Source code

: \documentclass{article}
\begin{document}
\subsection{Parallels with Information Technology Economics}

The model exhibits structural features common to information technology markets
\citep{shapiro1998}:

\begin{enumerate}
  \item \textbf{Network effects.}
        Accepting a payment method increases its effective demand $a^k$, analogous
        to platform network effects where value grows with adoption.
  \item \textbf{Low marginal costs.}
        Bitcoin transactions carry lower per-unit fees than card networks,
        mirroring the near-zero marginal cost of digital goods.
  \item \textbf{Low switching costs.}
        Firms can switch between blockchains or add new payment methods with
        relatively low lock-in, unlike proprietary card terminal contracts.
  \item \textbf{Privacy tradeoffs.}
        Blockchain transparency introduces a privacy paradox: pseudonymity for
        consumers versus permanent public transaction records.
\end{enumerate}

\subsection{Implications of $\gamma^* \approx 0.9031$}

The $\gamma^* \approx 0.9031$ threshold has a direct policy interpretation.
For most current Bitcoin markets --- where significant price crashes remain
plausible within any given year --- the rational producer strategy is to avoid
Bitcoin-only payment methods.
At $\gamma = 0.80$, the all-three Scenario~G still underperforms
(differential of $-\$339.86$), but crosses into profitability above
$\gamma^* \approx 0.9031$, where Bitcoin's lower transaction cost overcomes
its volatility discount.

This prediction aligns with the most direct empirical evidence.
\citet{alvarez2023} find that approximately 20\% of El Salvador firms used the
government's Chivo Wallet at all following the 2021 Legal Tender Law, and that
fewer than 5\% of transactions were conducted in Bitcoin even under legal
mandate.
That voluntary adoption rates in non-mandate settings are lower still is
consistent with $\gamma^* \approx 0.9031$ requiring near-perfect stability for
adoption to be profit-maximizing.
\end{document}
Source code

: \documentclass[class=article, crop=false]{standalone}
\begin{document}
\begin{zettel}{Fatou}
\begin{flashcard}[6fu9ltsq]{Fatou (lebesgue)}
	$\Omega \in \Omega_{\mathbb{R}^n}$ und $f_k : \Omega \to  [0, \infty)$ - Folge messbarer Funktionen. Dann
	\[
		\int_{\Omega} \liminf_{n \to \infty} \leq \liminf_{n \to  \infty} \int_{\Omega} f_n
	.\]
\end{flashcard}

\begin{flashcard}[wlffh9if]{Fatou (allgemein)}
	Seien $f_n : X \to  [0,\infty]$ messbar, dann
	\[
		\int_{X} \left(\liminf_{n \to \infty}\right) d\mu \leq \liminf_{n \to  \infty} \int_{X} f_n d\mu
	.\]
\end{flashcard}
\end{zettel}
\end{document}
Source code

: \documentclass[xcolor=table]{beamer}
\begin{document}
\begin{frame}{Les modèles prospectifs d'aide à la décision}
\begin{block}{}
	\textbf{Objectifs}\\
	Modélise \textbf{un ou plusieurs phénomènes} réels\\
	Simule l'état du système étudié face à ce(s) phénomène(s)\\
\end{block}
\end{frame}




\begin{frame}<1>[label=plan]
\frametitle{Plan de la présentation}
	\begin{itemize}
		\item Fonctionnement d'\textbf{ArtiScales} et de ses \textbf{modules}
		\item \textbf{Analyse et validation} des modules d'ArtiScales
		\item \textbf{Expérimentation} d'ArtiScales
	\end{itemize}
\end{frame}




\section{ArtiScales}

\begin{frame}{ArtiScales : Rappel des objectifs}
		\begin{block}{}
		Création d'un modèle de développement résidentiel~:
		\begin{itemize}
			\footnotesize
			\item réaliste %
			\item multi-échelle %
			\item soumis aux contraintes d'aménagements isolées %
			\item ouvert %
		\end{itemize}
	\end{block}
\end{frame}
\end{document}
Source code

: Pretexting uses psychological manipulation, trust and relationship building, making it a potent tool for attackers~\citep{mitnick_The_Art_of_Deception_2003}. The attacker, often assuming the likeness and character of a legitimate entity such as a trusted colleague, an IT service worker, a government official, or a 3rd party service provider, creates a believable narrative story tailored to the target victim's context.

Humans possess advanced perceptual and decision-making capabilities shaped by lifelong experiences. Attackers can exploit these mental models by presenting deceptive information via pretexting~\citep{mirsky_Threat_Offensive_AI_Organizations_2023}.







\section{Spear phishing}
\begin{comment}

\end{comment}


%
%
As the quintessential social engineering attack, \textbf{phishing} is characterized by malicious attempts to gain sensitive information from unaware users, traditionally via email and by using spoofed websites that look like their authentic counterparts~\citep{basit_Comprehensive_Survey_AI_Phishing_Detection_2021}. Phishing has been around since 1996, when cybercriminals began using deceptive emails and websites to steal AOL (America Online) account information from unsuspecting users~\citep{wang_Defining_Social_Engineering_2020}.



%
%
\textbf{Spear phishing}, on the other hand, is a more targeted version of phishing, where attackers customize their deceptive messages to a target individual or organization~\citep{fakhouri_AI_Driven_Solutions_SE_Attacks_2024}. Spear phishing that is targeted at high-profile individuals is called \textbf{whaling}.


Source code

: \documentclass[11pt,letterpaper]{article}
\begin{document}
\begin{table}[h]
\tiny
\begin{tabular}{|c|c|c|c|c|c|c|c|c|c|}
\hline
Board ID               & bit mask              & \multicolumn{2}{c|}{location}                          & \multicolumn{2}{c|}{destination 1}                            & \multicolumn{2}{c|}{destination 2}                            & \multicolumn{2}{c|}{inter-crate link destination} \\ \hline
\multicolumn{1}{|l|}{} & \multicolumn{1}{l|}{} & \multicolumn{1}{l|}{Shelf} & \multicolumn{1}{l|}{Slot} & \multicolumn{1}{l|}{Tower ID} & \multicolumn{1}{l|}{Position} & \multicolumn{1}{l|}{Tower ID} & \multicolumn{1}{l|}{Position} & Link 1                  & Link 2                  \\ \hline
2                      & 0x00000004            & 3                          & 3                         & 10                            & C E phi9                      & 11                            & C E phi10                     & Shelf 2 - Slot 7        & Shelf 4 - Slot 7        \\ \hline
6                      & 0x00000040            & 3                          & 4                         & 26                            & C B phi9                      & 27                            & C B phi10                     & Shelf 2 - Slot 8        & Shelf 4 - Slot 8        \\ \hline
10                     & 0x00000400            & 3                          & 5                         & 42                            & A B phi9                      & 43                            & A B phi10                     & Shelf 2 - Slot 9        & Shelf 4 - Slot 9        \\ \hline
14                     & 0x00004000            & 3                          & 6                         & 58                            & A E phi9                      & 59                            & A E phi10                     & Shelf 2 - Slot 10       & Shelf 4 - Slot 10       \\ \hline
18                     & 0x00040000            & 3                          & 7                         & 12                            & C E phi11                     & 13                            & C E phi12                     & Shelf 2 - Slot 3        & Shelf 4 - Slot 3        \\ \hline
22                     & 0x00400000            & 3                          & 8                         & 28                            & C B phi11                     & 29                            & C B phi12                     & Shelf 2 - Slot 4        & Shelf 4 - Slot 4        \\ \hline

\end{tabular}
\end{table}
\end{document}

→ Exercise details: Whichever lines of the data include the word "than", pull them out.

→ Response to this task:
        Bitcoin transactions carry lower per-unit fees than card networks,
fewer than 5\% of transactions were conducted in Bitcoin even under legal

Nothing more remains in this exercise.